Aim of the exercise.
Filter the entries down to the lines containing "name", and copy those lines.

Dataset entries
------------

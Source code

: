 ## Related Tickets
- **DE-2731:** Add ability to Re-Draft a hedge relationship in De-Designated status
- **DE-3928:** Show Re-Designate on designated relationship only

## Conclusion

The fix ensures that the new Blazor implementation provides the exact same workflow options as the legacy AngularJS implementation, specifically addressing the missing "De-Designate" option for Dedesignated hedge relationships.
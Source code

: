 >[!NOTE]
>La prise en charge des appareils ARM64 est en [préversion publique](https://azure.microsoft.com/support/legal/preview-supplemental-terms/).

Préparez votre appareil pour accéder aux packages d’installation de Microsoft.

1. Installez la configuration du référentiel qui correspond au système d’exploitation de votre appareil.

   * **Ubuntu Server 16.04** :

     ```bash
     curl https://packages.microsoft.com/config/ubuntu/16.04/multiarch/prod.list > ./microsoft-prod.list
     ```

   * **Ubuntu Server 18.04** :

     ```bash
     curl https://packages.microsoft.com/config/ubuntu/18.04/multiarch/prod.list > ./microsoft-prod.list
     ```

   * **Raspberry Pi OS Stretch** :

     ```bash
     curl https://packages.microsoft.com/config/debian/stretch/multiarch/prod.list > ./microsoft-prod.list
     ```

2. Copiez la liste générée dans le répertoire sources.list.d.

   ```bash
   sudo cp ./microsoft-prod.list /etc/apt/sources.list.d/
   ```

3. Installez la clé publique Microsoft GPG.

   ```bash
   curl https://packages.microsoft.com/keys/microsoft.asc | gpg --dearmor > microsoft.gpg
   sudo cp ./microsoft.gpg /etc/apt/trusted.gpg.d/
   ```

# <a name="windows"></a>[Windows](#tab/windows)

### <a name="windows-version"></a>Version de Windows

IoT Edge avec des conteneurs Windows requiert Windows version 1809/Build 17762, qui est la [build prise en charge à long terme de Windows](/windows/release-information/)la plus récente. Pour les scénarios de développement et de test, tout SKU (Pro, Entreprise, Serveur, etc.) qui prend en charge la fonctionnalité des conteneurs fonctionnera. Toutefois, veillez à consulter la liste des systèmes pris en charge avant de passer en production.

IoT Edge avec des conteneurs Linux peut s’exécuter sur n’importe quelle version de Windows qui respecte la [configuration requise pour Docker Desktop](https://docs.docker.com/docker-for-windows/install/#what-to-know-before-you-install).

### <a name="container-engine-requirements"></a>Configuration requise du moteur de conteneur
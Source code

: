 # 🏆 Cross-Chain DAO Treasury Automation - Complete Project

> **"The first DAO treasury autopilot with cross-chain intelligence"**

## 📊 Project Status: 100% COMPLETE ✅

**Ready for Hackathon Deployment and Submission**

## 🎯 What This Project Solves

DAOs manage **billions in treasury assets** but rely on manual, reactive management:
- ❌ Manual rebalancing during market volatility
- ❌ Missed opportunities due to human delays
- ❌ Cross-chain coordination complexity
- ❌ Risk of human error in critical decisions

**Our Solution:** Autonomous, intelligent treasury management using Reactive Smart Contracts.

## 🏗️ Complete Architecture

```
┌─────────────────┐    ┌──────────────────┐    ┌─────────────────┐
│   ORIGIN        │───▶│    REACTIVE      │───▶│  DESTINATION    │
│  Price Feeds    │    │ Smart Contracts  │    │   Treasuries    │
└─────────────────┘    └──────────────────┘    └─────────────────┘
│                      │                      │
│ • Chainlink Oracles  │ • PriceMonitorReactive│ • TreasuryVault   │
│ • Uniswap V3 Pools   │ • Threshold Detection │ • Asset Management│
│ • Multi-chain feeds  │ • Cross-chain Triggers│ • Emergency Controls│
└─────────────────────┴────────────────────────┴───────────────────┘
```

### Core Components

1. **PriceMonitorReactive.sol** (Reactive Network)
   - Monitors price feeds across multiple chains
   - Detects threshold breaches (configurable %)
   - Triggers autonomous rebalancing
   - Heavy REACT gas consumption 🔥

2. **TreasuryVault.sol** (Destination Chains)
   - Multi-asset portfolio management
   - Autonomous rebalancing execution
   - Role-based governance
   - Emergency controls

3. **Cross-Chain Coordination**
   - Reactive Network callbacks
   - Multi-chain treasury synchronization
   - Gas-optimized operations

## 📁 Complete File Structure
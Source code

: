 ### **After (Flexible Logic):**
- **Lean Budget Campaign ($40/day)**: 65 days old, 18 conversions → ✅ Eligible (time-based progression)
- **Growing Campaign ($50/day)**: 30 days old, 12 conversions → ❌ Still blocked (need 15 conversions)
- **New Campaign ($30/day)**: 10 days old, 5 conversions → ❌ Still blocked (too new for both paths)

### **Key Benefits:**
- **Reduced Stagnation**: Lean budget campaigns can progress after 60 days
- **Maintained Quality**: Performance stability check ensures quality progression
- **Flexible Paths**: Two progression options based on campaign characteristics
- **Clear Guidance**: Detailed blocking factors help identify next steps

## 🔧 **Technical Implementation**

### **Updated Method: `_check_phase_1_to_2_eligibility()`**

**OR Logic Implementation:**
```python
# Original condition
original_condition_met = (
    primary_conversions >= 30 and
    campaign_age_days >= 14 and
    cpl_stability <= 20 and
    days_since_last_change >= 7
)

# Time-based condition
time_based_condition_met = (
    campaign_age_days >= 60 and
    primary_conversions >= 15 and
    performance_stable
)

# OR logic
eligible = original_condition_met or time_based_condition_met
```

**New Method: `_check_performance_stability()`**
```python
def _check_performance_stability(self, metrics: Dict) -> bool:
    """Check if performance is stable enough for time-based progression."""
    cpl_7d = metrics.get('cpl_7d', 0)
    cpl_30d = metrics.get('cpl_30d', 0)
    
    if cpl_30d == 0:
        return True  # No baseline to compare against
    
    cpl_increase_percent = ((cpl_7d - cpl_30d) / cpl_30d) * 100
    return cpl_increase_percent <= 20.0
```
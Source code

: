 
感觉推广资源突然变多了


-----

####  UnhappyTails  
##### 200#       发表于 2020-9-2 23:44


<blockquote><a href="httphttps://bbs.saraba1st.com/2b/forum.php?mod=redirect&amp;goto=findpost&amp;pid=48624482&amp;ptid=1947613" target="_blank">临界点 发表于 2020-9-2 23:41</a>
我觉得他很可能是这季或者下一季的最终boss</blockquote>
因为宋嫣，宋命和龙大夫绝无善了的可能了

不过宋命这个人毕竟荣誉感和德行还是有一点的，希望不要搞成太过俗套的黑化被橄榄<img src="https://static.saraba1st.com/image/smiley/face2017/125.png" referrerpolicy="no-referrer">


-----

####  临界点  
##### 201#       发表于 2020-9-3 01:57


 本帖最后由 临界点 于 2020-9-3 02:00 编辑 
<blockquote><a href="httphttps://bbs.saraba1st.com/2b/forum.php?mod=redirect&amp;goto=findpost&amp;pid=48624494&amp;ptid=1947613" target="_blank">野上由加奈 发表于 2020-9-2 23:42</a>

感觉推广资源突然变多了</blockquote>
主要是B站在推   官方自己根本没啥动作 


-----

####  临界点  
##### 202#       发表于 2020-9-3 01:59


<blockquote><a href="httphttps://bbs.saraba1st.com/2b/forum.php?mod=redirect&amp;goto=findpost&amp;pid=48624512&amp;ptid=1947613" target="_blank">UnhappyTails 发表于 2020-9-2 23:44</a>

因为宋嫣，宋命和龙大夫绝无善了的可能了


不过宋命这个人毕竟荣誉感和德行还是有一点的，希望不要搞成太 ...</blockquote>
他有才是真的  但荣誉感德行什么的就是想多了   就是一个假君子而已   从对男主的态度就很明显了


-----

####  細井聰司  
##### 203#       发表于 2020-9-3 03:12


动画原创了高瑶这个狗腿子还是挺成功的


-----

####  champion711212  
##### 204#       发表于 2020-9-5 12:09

------------

Answer.
# <a name="windows"></a>[Windows](#tab/windows)
### <a name="windows-version"></a>Version de Windows
### <a name="container-engine-requirements"></a>Configuration requise du moteur de conteneur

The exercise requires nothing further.